4K is being thrust at us like a out-of-control steamroller. But hang on a minute! HD hasn't suddenly got worse, and we all thought it was pretty good a couple of years ago.
Here's a bit of a spoiler alert: we still like 4K. But when you look at the arguments on the web for and against 4K they almost all suffer from the fact that they are either for or against it. None of them, therefore, give the complete picture.
What follows is only my take on the subject, but it's written from an objective point of view. If you disagree, please let me know in the comments!
Well, I've already said it. HD is already pretty good. What's more, many of us haven't even seen what HD is capable of.
The same was true of SD. Most of us (and by "most of us" I don't necessarily mean professionals like RedShark readers. I mean most people in their homes, who will have badly adjusted televisions connected to a terrestrial analogue or digital service) didn't realise quite how bad SD was. But, even so, it did the job for many decades. But I remember for the first time seeing SD in a television studio, on a studio monitor showing the feed directly from a studio camera. It looked amazing! Quite honestly, that was as big a jump in quality compared to my previous experience of SD as the first time I saw HD.
For a long time after that, I wished that I could merely have that studio quality SD in my home. The nearest I got to this was when I bought my first DVD player and connected it using component cables. I thought it was pretty breathtaking in comparison with broadcast SD and VHS.
When I started working with HD, in around 2003, I couldn't believe the quality of the images coming from the cameras. It didn't look like television at all. It didn't look much like film either, but it was amazingly crisp and sharp. It was certainly ideal for a mini-documentary I was producing about a historic steam train in the UK called the "Flying Scotsman".
It was hard to imagine that there might one day be a video standard that was even more precise and clear than HD, especially when digital still cameras at the time were maxing out at little more than HD frame-grab resolutions anyway.

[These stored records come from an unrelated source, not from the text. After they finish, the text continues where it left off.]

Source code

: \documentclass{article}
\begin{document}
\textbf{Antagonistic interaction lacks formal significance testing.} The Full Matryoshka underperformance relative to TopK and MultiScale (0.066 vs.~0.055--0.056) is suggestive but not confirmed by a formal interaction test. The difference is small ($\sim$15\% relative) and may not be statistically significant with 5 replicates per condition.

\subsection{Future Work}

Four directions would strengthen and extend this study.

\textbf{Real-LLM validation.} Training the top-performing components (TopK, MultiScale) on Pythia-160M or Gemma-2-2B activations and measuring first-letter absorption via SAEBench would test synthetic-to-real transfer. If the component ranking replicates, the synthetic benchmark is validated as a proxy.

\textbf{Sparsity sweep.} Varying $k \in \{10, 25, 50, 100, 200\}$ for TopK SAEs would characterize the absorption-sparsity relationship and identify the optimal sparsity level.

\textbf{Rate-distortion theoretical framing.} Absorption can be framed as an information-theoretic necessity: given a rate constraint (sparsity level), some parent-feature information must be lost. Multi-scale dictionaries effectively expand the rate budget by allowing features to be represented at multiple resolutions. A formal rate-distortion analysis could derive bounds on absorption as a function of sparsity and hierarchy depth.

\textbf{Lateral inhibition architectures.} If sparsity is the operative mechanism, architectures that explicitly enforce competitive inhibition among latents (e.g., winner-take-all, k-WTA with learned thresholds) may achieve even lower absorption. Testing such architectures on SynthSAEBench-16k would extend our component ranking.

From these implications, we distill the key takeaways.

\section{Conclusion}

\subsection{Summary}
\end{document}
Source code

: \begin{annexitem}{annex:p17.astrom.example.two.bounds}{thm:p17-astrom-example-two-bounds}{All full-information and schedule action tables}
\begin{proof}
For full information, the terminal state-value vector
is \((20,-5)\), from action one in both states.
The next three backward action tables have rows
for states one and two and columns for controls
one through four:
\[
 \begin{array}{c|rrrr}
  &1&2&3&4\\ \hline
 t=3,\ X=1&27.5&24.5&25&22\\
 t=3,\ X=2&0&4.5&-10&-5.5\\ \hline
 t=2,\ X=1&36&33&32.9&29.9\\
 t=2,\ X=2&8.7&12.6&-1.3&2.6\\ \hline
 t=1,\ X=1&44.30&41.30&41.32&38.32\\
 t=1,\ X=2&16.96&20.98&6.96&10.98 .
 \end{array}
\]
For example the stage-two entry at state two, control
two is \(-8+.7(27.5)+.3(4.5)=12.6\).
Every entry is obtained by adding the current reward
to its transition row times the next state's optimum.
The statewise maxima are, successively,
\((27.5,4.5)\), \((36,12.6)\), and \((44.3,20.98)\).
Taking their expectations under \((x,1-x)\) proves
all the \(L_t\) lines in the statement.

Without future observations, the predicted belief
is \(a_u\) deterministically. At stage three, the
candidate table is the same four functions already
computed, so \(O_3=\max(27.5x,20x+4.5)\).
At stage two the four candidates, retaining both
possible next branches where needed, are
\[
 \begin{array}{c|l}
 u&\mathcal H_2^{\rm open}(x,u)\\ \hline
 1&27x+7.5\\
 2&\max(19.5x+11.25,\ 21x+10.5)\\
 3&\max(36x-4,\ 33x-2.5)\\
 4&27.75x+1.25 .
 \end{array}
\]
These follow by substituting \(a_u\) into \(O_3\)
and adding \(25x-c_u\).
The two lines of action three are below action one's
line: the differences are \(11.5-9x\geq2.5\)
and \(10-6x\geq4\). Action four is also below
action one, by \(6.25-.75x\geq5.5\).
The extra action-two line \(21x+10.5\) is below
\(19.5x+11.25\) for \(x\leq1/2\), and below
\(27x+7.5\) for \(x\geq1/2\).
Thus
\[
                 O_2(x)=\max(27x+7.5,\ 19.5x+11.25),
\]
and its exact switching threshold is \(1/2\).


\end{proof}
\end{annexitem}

Well, now most of us (who care about image quality, anyway) have got HD TVs and quite a few of us actually have them connected to an HD source! (anecdotally there are still plenty of viewers who have absolutely no idea that their HD TV is only showing them SD!)
But the trouble is that we're mostly still not seeing "proper" HD.
In the UK, at last, BBC1, the first national channel, is in HD. Even more recently, as the BBC news operation moved into the newly extended Broadcasting House, at the top of Regent's Street in London, we started receiving the main news bulletins in HD as well, and very impressive it looks too: with ideal studio lighting and top-end studio cameras you would expect it to be good. Except that when you look closely at the picture, you can still see compression artefacts. And what you will definitely not see, is progressive video, because at 1080, broadcast video is always interlaced.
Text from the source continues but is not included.